The present case raises the difficult question of what approach ought to be taken when a prospective defendant has been given a clear indication by the prosecuting authorities that s/he will not be prosecuted.

The Attorney General has noted that in a written answer given in the House of Commons on 31st March, 1993, the Attorney General of England and Wales, responding to a question relating to the re-institution of proceedings which had been terminated said this:

“The fundamental consideration remains that individuals should be able to rely on decisions taken by the prosecuting authorities. The policy of the Director of Public Prosecutions is that a decision to terminate proceedings or not to prosecute should not, in the absence of special circumstances, be altered once it has been communicated to the defendant or prospective defendant unless it was taken and expressed to be taken because the evidence was insufficient. In such a case it would be appropriate to reconsider the decision if further significant evidence were to become available at a later date – especially if the alleged offence is a serious one.

Special circumstances which might justify departure from this policy include:

(i) rare cases where reconsideration of the original decision shows that it was not justified and the maintenance of confidence in the criminal justice system requires that a prosecution be brought notwithstanding the earlier decision; and

(ii) those cases where termination has been effected specifically with a view to the collection and preparation of the necessary evidence which is thought likely to become available in the fairly near future. In such circumstances, the CPS will advise the defendant of the possibility that proceedings will be reinstituted. “

The Attorney General has also noted the Crown Prosecution Service website at paragraph 12, which reads as follows:

“12. Restarting a Prosecution

12.1 People should be able to rely on decisions taken by the Crown Prosecution Service. Normally if the Crown Prosecution Service tells a suspect or defendant that there will not be a prosecution or that the prosecution has been stopped, that is the end of the matter and the case will not start again. But occasionally there are special reasons why the Crown Prosecution Service will restart the prosecution, particularly if the case is serious.

12.2 These reasons included:

(a) rare cases where a new look at the original decision shows that it was clearly wrong and should not be allowed to stand;

(b) cases which are stopped so that more evidence which is likely to become available in the fairly near future can be collected and prepared.

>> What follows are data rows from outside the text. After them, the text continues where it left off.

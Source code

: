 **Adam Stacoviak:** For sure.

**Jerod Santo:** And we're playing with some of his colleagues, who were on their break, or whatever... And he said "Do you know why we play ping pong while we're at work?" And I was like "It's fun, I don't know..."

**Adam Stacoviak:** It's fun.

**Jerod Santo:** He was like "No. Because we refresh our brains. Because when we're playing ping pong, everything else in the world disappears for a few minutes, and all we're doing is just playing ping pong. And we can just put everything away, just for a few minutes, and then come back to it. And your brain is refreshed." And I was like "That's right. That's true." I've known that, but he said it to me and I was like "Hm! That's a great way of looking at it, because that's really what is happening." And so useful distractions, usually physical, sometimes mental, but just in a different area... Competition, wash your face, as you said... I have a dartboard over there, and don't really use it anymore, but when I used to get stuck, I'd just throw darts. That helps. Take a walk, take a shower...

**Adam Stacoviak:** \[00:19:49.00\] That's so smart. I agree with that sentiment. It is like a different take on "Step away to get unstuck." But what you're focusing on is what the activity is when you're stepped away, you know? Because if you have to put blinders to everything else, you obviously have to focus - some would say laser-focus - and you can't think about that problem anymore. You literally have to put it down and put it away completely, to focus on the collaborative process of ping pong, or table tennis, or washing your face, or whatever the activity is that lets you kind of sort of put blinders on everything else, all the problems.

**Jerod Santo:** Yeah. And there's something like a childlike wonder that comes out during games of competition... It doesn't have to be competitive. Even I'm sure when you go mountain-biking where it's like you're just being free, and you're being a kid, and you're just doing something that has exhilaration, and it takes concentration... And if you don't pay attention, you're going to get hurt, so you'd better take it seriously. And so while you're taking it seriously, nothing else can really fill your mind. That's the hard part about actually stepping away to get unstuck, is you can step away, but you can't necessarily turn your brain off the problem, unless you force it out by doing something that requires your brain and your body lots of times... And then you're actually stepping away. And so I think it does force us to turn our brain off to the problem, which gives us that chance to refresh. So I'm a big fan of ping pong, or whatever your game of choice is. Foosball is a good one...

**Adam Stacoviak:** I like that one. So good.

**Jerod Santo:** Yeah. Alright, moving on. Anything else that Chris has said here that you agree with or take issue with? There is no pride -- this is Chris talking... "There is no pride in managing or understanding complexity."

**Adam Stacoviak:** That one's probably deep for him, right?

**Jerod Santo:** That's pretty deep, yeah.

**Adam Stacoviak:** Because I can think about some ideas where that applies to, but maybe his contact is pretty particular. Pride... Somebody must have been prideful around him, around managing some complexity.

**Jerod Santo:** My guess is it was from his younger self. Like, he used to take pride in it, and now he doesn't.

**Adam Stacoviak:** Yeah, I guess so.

In these cases the Crown Prosecutor will tell the defendant that the prosecution may well start again; and

(c) cases which are stopped because of a lack of evidence but where more significant evidence is discovered later.”

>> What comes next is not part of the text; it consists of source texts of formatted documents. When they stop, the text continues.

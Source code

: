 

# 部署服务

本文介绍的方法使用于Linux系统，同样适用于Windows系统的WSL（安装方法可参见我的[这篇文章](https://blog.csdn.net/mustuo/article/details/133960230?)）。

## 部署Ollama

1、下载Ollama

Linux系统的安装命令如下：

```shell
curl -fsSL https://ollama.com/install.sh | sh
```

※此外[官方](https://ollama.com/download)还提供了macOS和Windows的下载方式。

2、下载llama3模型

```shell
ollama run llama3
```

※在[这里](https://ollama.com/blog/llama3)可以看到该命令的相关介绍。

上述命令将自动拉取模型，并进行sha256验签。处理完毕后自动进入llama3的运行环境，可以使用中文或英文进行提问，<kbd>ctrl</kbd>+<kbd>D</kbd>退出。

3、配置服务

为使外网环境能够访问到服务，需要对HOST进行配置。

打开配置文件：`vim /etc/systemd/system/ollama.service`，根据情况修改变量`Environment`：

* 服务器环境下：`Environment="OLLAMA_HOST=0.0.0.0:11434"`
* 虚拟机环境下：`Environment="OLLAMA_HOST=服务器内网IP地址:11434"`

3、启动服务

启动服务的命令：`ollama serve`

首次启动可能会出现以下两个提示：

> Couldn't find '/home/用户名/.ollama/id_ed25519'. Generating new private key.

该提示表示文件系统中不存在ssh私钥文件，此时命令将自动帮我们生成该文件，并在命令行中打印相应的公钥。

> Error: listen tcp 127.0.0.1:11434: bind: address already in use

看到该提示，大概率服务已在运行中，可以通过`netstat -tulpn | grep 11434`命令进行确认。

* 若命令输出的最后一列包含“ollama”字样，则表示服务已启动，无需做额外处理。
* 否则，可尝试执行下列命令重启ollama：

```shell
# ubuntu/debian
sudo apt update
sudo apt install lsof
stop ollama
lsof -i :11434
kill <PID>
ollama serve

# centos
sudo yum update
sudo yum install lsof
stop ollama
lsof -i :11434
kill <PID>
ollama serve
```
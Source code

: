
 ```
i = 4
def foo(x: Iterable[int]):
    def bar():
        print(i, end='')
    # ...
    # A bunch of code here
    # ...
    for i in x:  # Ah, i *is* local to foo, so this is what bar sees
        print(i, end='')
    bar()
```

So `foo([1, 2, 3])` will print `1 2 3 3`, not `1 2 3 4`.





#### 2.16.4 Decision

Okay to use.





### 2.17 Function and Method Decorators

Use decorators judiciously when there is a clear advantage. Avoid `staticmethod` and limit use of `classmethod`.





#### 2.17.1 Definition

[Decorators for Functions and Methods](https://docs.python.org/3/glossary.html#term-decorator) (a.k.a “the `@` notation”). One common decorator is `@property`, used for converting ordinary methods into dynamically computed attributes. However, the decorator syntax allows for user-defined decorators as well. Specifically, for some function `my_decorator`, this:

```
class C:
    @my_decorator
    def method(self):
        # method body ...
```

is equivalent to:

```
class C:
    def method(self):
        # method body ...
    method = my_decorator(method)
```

These appear to be well founded and sound principles upon which in the Attorney’s view the prosecution in Jersey should also proceed. The Attorney is of the view that, as in the United Kingdom, the damage which would be done to public confidence if people in Jersey could not rely upon decisions taken by the office of the Attorney General, particularly if those decisions were simply undone as a result of a change in the identity of the holder of the office, would be very significant indeed. For all these reasons, as a matter of principle, the Attorney General has adopted the approach which has been taken in the United Kingdom.

Accordingly, two particular lines of approach have been considered:

1. Given that the case in 1998 was not stopped so that more evidence might be likely to become available in the fairly near future, was this a case where it might be said that the decision taken in 1998 was clearly wrong?

2. Alternatively, could it be said that, although the case did not proceed because there was a lack of evidence in 1998, more significant evidence has been discovered subsequently which makes a difference to that decision?

On the first of those questions, the Attorney General has received written advice from both the private sector Crown Advocate and from leading Treasury counsel practising at the Central Criminal Court in London. A review has also been carried out by a senior lawyer in the Attorney’s Department and by the Attorney General himself. Having thoroughly considered this review and these advices the Attorney General has concluded that without any shadow of a doubt the decision in 1998 cannot be said to be one which was not justified, nor was it one which was clearly wrong.

One of the particular features of the advice received from senior Treasury counsel in London was that there was a strong probability that re-opening a prosecution in 2008 on the charges which could have been brought in 1998 would be struck out as an abuse of the process of the Court. Indeed, a defence submission that there was an abuse would only be overcome if there were very compelling and completely new evidence capable of removing the reasons for the 1998 decision, and if there were a good reason for the evidence not having been available before. Leading counsel took the view that the material which has become available since 1998 fell far short of providing any such exceptional justification, and that in the circumstances it would not be proper for the Attorney General to seek to reinstitute the criminal proceedings.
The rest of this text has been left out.